In 1886, Dodge’s agents printed thousands of handbills and distributed them through five Georgia counties claiming that Dodge had true title to the property. Trouble was, someone named Dodson had sold much of this same land to hundreds  of local citizens, who had since moved to    the area and developed homesteads.

Dodge’s Land Company soon moved into the area near Dublin and Eastman and started cutting down the ancient longleaf pine trees, floating them down the Altamaha River to lumber mills on the Georgia coast near Brunswick. Millions of trees were cut down, and more than 300,000 acres were devastated. The locals fought through the courts and with guns and knives to hold onto land that they thought was already theirs. It was a lawless time. It is estimated that more than 50 people lost their lives during the ongoing 44-year land war and court fight, called the Dodge Land Troubles.

In 1890, there were some eight men who opposed Dodge and decided to do something desperate to strike terror into the hearts of Dodge’s agent, John C. Forsyth, who lived in Normandale, now Suomi, near McRae. To carry out their cold-blooded conspiracy, they hired a man named Rich Lowery, who had come to cut timber from a backwoods North Carolina town called Shuffletown. Lowery was a notorious outlaw and for a certain sum of money readily agreed to kill Forsyth.

On a cool October evening, Forsyth was having a pleasant dinner with his wife and children and later took to an easy chair to enjoy a good cigar. Lowery appeared at the window and fired a shotgun, killing Forsyth. Little Nellie Forsyth ran to her father’s side to comfort him just before he passed away, as Lowery disappeared into the forest.

A month passed and the murder remained unsolved, until a relative of one of the conspirators unwittingly divulged details about the plot. The sensational murder trial was widely covered in the national press at the time, because of the prominence of the New York Dodge family.

Nellie gave the most dramatic testimony, and the jury was moved to see the girl fatherless at such a young age. All but one of the conspirators were found guilty and sentenced to prison for long terms. Lowery was never found, but rumors had it that he was killed by some of his compatriots, who left his body deep in a cypress swamp.

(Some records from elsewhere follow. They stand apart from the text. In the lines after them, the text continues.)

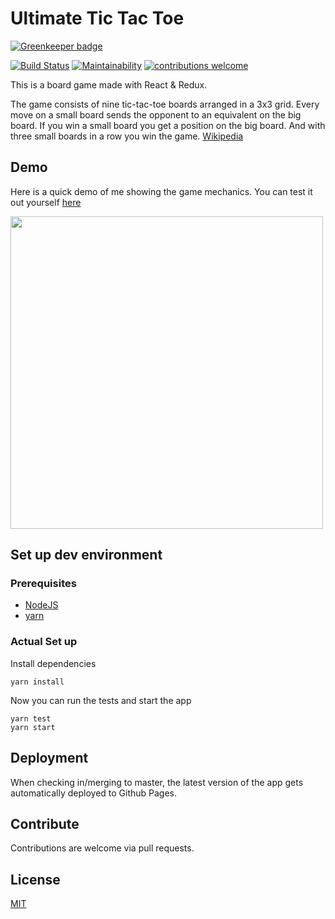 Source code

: # Ultimate Tic Tac Toe

[![Greenkeeper badge](https://badges.greenkeeper.io/maracuja-juice/ultimate-tic-tac-react.svg)](https://greenkeeper.io/)

[![Build Status](https://travis-ci.org/maracuja-juice/ultimate-tic-tac-react.svg?branch=master)](https://travis-ci.org/maracuja-juice/ultimate-tic-tac-react)
[![Maintainability](https://api.codeclimate.com/v1/badges/563d045ede94fda03570/maintainability)](https://codeclimate.com/github/maracuja-juice/ultimate-tic-tac-react/maintainability)
[![contributions welcome](https://img.shields.io/badge/contributions-welcome-brightgreen.svg?style=flat)](https://github.com/maracuja-juice/ultimate-tic-tac-react/issues)

This is a board game made with React & Redux. 

The game consists of nine tic-tac-toe boards arranged in a 3x3 grid. Every move on a small board sends the opponent to an equivalent on the big board. If you win a small board you get a position on the big board. And with three small boards in a row you win the game. [Wikipedia](https://en.m.wikipedia.org/wiki/Ultimate_tic-tac-toe)

## Demo

Here is a quick demo of me showing the game mechanics.
You can test it out yourself [here](https://maracuja-juice.github.io/ultimate-tic-tac-react/)

<img src="https://user-images.githubusercontent.com/16801528/36629951-37a825b2-195e-11e8-95f7-9c52f95695ec.gif" width="500">

## Set up dev environment
### Prerequisites

- [NodeJS](https://nodejs.org/en/)
- [yarn](https://yarnpkg.com/en/docs/install)

### Actual Set up

Install dependencies
```
yarn install
```

Now you can run the tests and start the app 
```
yarn test
yarn start
```

## Deployment

When checking in/merging to master, the latest version of the app gets automatically deployed to Github Pages.

## Contribute

Contributions are welcome via pull requests.

## License
[MIT](https://tldrlegal.com/license/mit-license)

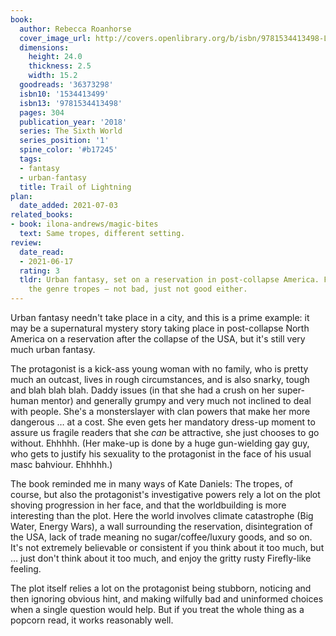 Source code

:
 ```yaml
---
book:
  author: Rebecca Roanhorse
  cover_image_url: http://covers.openlibrary.org/b/isbn/9781534413498-L.jpg
  dimensions:
    height: 24.0
    thickness: 2.5
    width: 15.2
  goodreads: '36373298'
  isbn10: '1534413499'
  isbn13: '9781534413498'
  pages: 304
  publication_year: '2018'
  series: The Sixth World
  series_position: '1'
  spine_color: '#b17245'
  tags:
  - fantasy
  - urban-fantasy
  title: Trail of Lightning
plan:
  date_added: 2021-07-03
related_books:
- book: ilona-andrews/magic-bites
  text: Same tropes, different setting.
review:
  date_read:
  - 2021-06-17
  rating: 3
  tldr: Urban fantasy, set on a reservation in post-collapse America. Follows all
    the genre tropes – not bad, just not good either.
---
```


Urban fantasy needn't take place in a city, and this is a prime example: it may be a supernatural mystery story taking
place in post-collapse North America on a reservation after the collapse of the USA, but it's still very much urban
fantasy.

The protagonist is a kick-ass young woman with no family, who is pretty much an outcast, lives in rough circumstances,
and is also snarky, tough and blah blah blah. Daddy issues (in that she had a crush on her super-human mentor) and
generally grumpy and very much not inclined to deal with people. She's a monsterslayer with clan powers that make her
more dangerous … at a cost. She even gets her mandatory dress-up moment to assure us fragile readers that she *can* be
attractive, she just chooses to go without. Ehhhhh. (Her make-up is done by a huge gun-wielding gay guy, who gets to
justify his sexuality to the protagonist in the face of his usual masc bahviour. Ehhhhh.)

The book reminded me in many ways of Kate Daniels: The tropes, of course, but also the protagonist's investigative
powers rely a lot on the plot shoving progression in her face, and that the worldbuilding is more interesting than the
plot. Here the world involves climate catastrophe (Big Water, Energy Wars), a wall surrounding the reservation,
disintegration of the USA, lack of trade meaning no sugar/coffee/luxury goods, and so on. It's not extremely believable
or consistent if you think about it too much, but … just don't think about it too much, and enjoy the gritty rusty
Firefly-like feeling.

The plot itself relies a lot on the protagonist being stubborn, noticing and then ignoring obvious hint, and making
wilfully bad and uninformed choices when a single question would help. But if you treat the whole thing as a popcorn
read, it works reasonably well.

When the criminal cases were disposed of, the matter of the land suit took center stage. The Dodge land litigation for thousands of local landowners covered 2,200 pages, and the court process to determine who owned title to the thousands of acres of land continued many years after the murder trial.

It was not until 1923, when many of the lawyers and judges who participated in the civil trials had passed away, that the almost 50-year dispute was finally settled when a judge removed the litigation from the court docket.

The land and population of many local people in five counties were finally made secure.

Dodge County was named after the hated William E. Dodge, who never left New York, yet many people consider him a carpetbagger who made millions of dollars and took advantage of the people and the region.

Later, Dodge’s sons, Norman Dodge and Anson Phelps Dodge Sr., took over the Dodge Company operation and ran the saw and processing mill in Brunswick. Anson’s son, Anson Phelps Dodge II, became the Episco-pal priest at Christ Church on St. Sim-ons Island.

In 1884, he rebuilt the church, which had been severely damaged by Union troops, and set up a trust to take care of the land around the church for many years.

You can visit the burial sites today on the grounds of Christ Church, along with that of the murdered agent John C. Forsyth and his daughter Nellie. Unlike his hated grandfather, Anson Phelps Dodge II died in Georgia much beloved. Many descendants from both camps live on the land today. Their past is forgotten, like a story that is old and gray.

Editor’s note: In honor of the 150th anniversary of the Civil War, I have chosen to write a series of historical columns on what happened in Georgia during Reconstruction. I owe thanks to Dr. John Bembry, who suggested the subject of this story. Jane Walker of McRae has authored several books detailing the Dodge Land Troubles, and a play was produced that tells of the epic struggles of local farming families of the region during that time.